Friday, May 1, 2015

Baltimore, Brokenness and My Story

The emotional tension today from the Freddie Gray case was heavy in my workplace... As the State Attorney announced the charges against the police officers, the emotional atmosphere became even more intense. This blog is not my opinion on the charges, the character or past or actions of Freddie Gray nor of the police officers involved.

It is just what is on my heart, living in a day where racial tensions still exist and I just want to share my story and my journey with dealing with the issues of racism, poverty and social justice because they are part of the story God has written for me...

As a child I had a best friend who was African American, I loved her with all my heart, we had a "Bracelet Club" and we formed a  singing group and we even were in a talent show together. We ran around the neighborhood everyday and I never thought anything about her color.

In middle school, I had an amazing teacher who showed us a video about segregation and showed police officers hosing down young African American people and showed Martin Luther King and we listened to his speech... I cried like a baby...I began to understand that something very evil had occurred in the past and although I was not around during that time, it hurt and broke my heart.

As I grew older and went to High School, things started to change, my town was predominantly white, though as I said- I had African American friends and never really thought too much about race, surrounding areas "bussed" African American kids into our school and it was the first time I ever felt racial tension. I was afraid of it. During the OJ Simpson trial, someone had broken into our school and wrote profanities in our breezeway that included the "N" word...I walked through the breezeway unaware as groups of African American students got in my face and screamed at me, cussing at me...I grew up loving rap music and although the race issue was still present, for the most part I just enjoyed the culture and diversity that was brought into my life as my school became more integrated.

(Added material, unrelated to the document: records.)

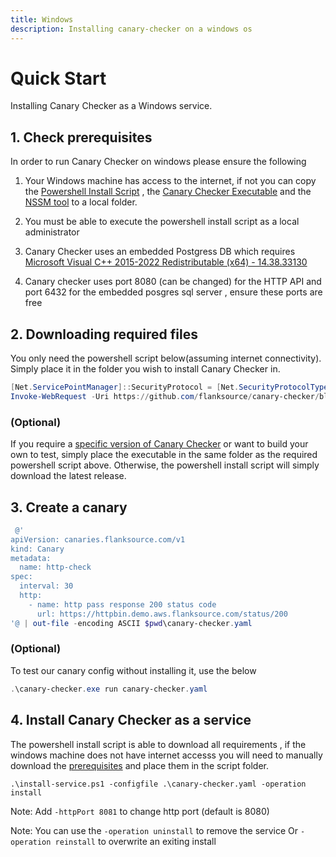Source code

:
 ```yaml
---
title: Windows
description: Installing canary-checker on a windows os
---
```

# Quick Start

Installing Canary Checker as a Windows service.

## 1. Check prerequisites

In order to run Canary Checker on windows please ensure the following

1. Your Windows machine has access to the internet, if not you can copy the [Powershell Install Script](https://link-url-here.org) , the [Canary Checker Executable](https://link-url-here.org) and the [NSSM tool](https://nssm.cc/release/nssm-2.24.zip) to a local folder.

2. You must be able to execute the powershell install script as a local administrator
3. Canary Checker uses an embedded Postgress DB which requires [Microsoft Visual C++ 2015-2022 Redistributable (x64) - 14.38.33130](https://www.microsoft.com/en-us/Download/confirmation.aspx?id=52685)

4. Canary checker uses port 8080 (can be changed) for the HTTP API and port 6432 for the embedded posgres sql server , ensure these ports are free

## 2. Downloading required files

You only need the powershell script below(assuming internet connectivity). Simply place it in the folder you wish to install Canary Checker in.

```powershell
[Net.ServicePointManager]::SecurityProtocol = [Net.SecurityProtocolType]::Tls12
Invoke-WebRequest -Uri https://github.com/flanksource/canary-checker/blob/master/install-service.ps1 -OutFile install-service.ps1
```
### (Optional)
If you require a [specific version of Canary Checker](https://github.com/flanksource/canary-checker/releases) or want to build your own to test, simply place the executable in the same folder as the required powershell script above. Otherwise, the powershell install script will simply download the latest release.

## 3. Create a canary

```powershell
 @'
apiVersion: canaries.flanksource.com/v1
kind: Canary
metadata:
  name: http-check
spec:
  interval: 30
  http:
    - name: http pass response 200 status code
      url: https://httpbin.demo.aws.flanksource.com/status/200
'@ | out-file -encoding ASCII $pwd\canary-checker.yaml
```
### (Optional)
To test our canary config without installing it, use the below

```powershell
.\canary-checker.exe run canary-checker.yaml
```
## 4. Install Canary Checker as a service
The powershell install script is able to download all requirements , if the windows machine does not have internet accesss you will need to manually download the [prerequisites](/##-1.-check-prerequisites) and place them in the script folder.

```
.\install-service.ps1 -configfile .\canary-checker.yaml -operation install
```

Note: Add ```-httpPort 8081``` to change http port (default is 8080)

Note: You can use the ```-operation uninstall``` to remove the service Or ```-operation reinstall``` to overwrite an exiting install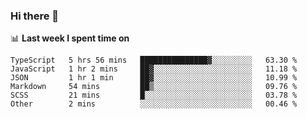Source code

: ### Hi there 👋

<!--
**DBvc/DBvc** is a ✨ _special_ ✨ repository because its `README.md` (this file) appears on your GitHub profile.

Here are some ideas to get you started:

- 🔭 I’m currently working on ...
- 🌱 I’m currently learning ...
- 👯 I’m looking to collaborate on ...
- 🤔 I’m looking for help with ...
- 💬 Ask me about ...
- 📫 How to reach me: ...
- 😄 Pronouns: ...
- ⚡ Fun fact: ...
-->

📊 **Last week I spent time on**
<!--START_SECTION:waka-->

```text
TypeScript   5 hrs 56 mins   ███████████████▓░░░░░░░░░   63.30 %
JavaScript   1 hr 2 mins     ██▓░░░░░░░░░░░░░░░░░░░░░░   11.18 %
JSON         1 hr 1 min      ██▓░░░░░░░░░░░░░░░░░░░░░░   10.99 %
Markdown     54 mins         ██▒░░░░░░░░░░░░░░░░░░░░░░   09.76 %
SCSS         21 mins         █░░░░░░░░░░░░░░░░░░░░░░░░   03.78 %
Other        2 mins          ░░░░░░░░░░░░░░░░░░░░░░░░░   00.46 %
```

<!--END_SECTION:waka-->
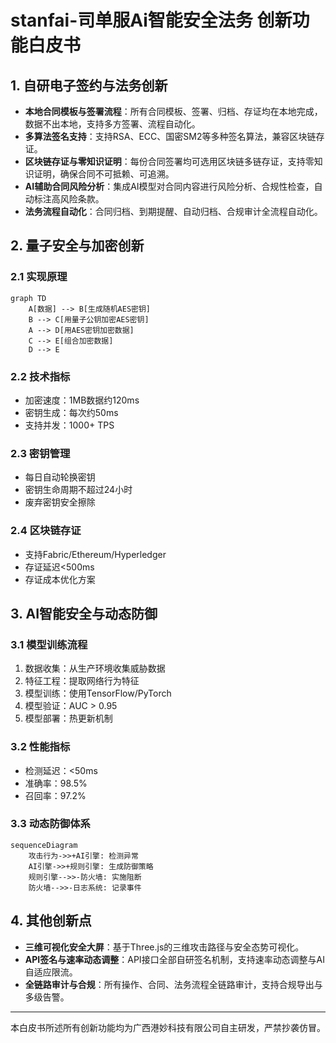 # stanfai-司单服Ai智能安全法务 创新功能白皮书

## 1. 自研电子签约与法务创新

- **本地合同模板与签署流程**：所有合同模板、签署、归档、存证均在本地完成，数据不出本地，支持多方签署、流程自动化。
- **多算法签名支持**：支持RSA、ECC、国密SM2等多种签名算法，兼容区块链存证。
- **区块链存证与零知识证明**：每份合同签署均可选用区块链多链存证，支持零知识证明，确保合同不可抵赖、可追溯。
- **AI辅助合同风险分析**：集成AI模型对合同内容进行风险分析、合规性检查，自动标注高风险条款。
- **法务流程自动化**：合同归档、到期提醒、自动归档、合规审计全流程自动化。

## 2. 量子安全与加密创新

### 2.1 实现原理
```mermaid
graph TD
    A[数据] --> B[生成随机AES密钥]
    B --> C[用量子公钥加密AES密钥]
    A --> D[用AES密钥加密数据]
    C --> E[组合加密数据]
    D --> E
```

### 2.2 技术指标
- 加密速度：1MB数据约120ms
- 密钥生成：每次约50ms
- 支持并发：1000+ TPS

### 2.3 密钥管理
- 每日自动轮换密钥
- 密钥生命周期不超过24小时
- 废弃密钥安全擦除

### 2.4 区块链存证
- 支持Fabric/Ethereum/Hyperledger
- 存证延迟<500ms
- 存证成本优化方案

## 3. AI智能安全与动态防御

### 3.1 模型训练流程
1. 数据收集：从生产环境收集威胁数据
2. 特征工程：提取网络行为特征
3. 模型训练：使用TensorFlow/PyTorch
4. 模型验证：AUC > 0.95
5. 模型部署：热更新机制

### 3.2 性能指标
- 检测延迟：<50ms
- 准确率：98.5%
- 召回率：97.2%

### 3.3 动态防御体系
```mermaid
sequenceDiagram
    攻击行为->>+AI引擎: 检测异常
    AI引擎->>+规则引擎: 生成防御策略
    规则引擎-->>-防火墙: 实施阻断
    防火墙-->>-日志系统: 记录事件
```

## 4. 其他创新点

- **三维可视化安全大屏**：基于Three.js的三维攻击路径与安全态势可视化。
- **API签名与速率动态调整**：API接口全部自研签名机制，支持速率动态调整与AI自适应限流。
- **全链路审计与合规**：所有操作、合同、法务流程全链路审计，支持合规导出与多级告警。

---

本白皮书所述所有创新功能均为广西港妙科技有限公司自主研发，严禁抄袭仿冒。
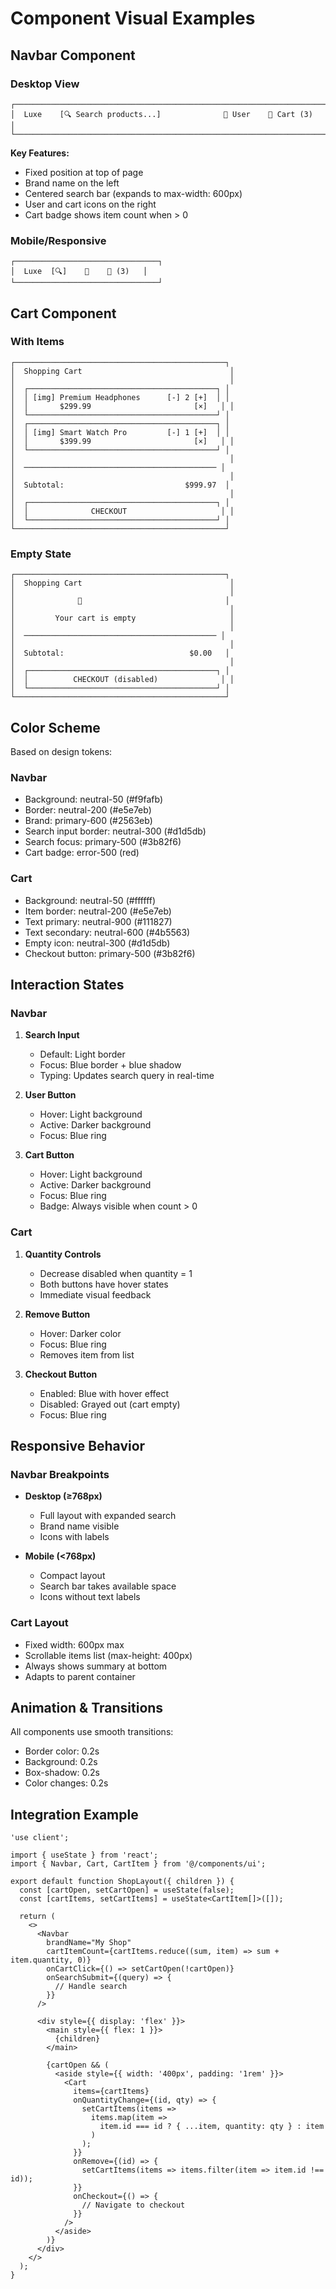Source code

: # Component Visual Examples

## Navbar Component

### Desktop View
```
┌─────────────────────────────────────────────────────────────────────────┐
│  Luxe    [🔍 Search products...]              👤 User    🛒 Cart (3)   │
└─────────────────────────────────────────────────────────────────────────┘
```

**Key Features:**
- Fixed position at top of page
- Brand name on the left
- Centered search bar (expands to max-width: 600px)
- User and cart icons on the right
- Cart badge shows item count when > 0

### Mobile/Responsive
```
┌────────────────────────────────┐
│  Luxe  [🔍]    👤    🛒 (3)   │
└────────────────────────────────┘
```

## Cart Component

### With Items
```
┌───────────────────────────────────────────────┐
│  Shopping Cart                                 │
│                                                │
│  ┌──────────────────────────────────────────┐ │
│  │ [img] Premium Headphones      [-] 2 [+]  │ │
│  │       $299.99                       [×]   │ │
│  └──────────────────────────────────────────┘ │
│  ┌──────────────────────────────────────────┐ │
│  │ [img] Smart Watch Pro         [-] 1 [+]  │ │
│  │       $399.99                       [×]   │ │
│  └──────────────────────────────────────────┘ │
│                                                │
│  ─────────────────────────────────────────── │
│                                                │
│  Subtotal:                           $999.97  │
│                                                │
│  ┌──────────────────────────────────────────┐ │
│  │              CHECKOUT                     │ │
│  └──────────────────────────────────────────┘ │
└───────────────────────────────────────────────┘
```

### Empty State
```
┌───────────────────────────────────────────────┐
│  Shopping Cart                                 │
│                                                │
│              🛒                                │
│                                                │
│         Your cart is empty                     │
│                                                │
│  ─────────────────────────────────────────── │
│                                                │
│  Subtotal:                            $0.00   │
│                                                │
│  ┌──────────────────────────────────────────┐ │
│  │          CHECKOUT (disabled)              │ │
│  └──────────────────────────────────────────┘ │
└───────────────────────────────────────────────┘
```

## Color Scheme

Based on design tokens:

### Navbar
- Background: neutral-50 (#f9fafb)
- Border: neutral-200 (#e5e7eb)
- Brand: primary-600 (#2563eb)
- Search input border: neutral-300 (#d1d5db)
- Search focus: primary-500 (#3b82f6)
- Cart badge: error-500 (red)

### Cart
- Background: neutral-50 (#ffffff)
- Item border: neutral-200 (#e5e7eb)
- Text primary: neutral-900 (#111827)
- Text secondary: neutral-600 (#4b5563)
- Empty icon: neutral-300 (#d1d5db)
- Checkout button: primary-500 (#3b82f6)

## Interaction States

### Navbar
1. **Search Input**
   - Default: Light border
   - Focus: Blue border + blue shadow
   - Typing: Updates search query in real-time

2. **User Button**
   - Hover: Light background
   - Active: Darker background
   - Focus: Blue ring

3. **Cart Button**
   - Hover: Light background
   - Active: Darker background
   - Focus: Blue ring
   - Badge: Always visible when count > 0

### Cart
1. **Quantity Controls**
   - Decrease disabled when quantity = 1
   - Both buttons have hover states
   - Immediate visual feedback

2. **Remove Button**
   - Hover: Darker color
   - Focus: Blue ring
   - Removes item from list

3. **Checkout Button**
   - Enabled: Blue with hover effect
   - Disabled: Grayed out (cart empty)
   - Focus: Blue ring

## Responsive Behavior

### Navbar Breakpoints
- **Desktop (≥768px)**
  - Full layout with expanded search
  - Brand name visible
  - Icons with labels
  
- **Mobile (<768px)**
  - Compact layout
  - Search bar takes available space
  - Icons without text labels

### Cart Layout
- Fixed width: 600px max
- Scrollable items list (max-height: 400px)
- Always shows summary at bottom
- Adapts to parent container

## Animation & Transitions

All components use smooth transitions:
- Border color: 0.2s
- Background: 0.2s
- Box-shadow: 0.2s
- Color changes: 0.2s

## Integration Example

```tsx
'use client';

import { useState } from 'react';
import { Navbar, Cart, CartItem } from '@/components/ui';

export default function ShopLayout({ children }) {
  const [cartOpen, setCartOpen] = useState(false);
  const [cartItems, setCartItems] = useState<CartItem[]>([]);

  return (
    <>
      <Navbar
        brandName="My Shop"
        cartItemCount={cartItems.reduce((sum, item) => sum + item.quantity, 0)}
        onCartClick={() => setCartOpen(!cartOpen)}
        onSearchSubmit={(query) => {
          // Handle search
        }}
      />
      
      <div style={{ display: 'flex' }}>
        <main style={{ flex: 1 }}>
          {children}
        </main>
        
        {cartOpen && (
          <aside style={{ width: '400px', padding: '1rem' }}>
            <Cart
              items={cartItems}
              onQuantityChange={(id, qty) => {
                setCartItems(items =>
                  items.map(item =>
                    item.id === id ? { ...item, quantity: qty } : item
                  )
                );
              }}
              onRemove={(id) => {
                setCartItems(items => items.filter(item => item.id !== id));
              }}
              onCheckout={() => {
                // Navigate to checkout
              }}
            />
          </aside>
        )}
      </div>
    </>
  );
}
```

As I went on to college and went to a Christian school, I majored in Social Work and went to the satellite campus they had in Philadelphia. I was allowed the opportunity to attend Temple University. My classmates and I were minorities. My teacher openly discussed on an ongoing basis the "white privilege" that white people had. I remember sitting in class crying because I felt guilty and I didn't know what I had done wrong. It was very confusing for me. I had another teacher who was from Africa who blamed white missionaries for problems in her country...more guilt, shame and confusion...

And then I began doing internships...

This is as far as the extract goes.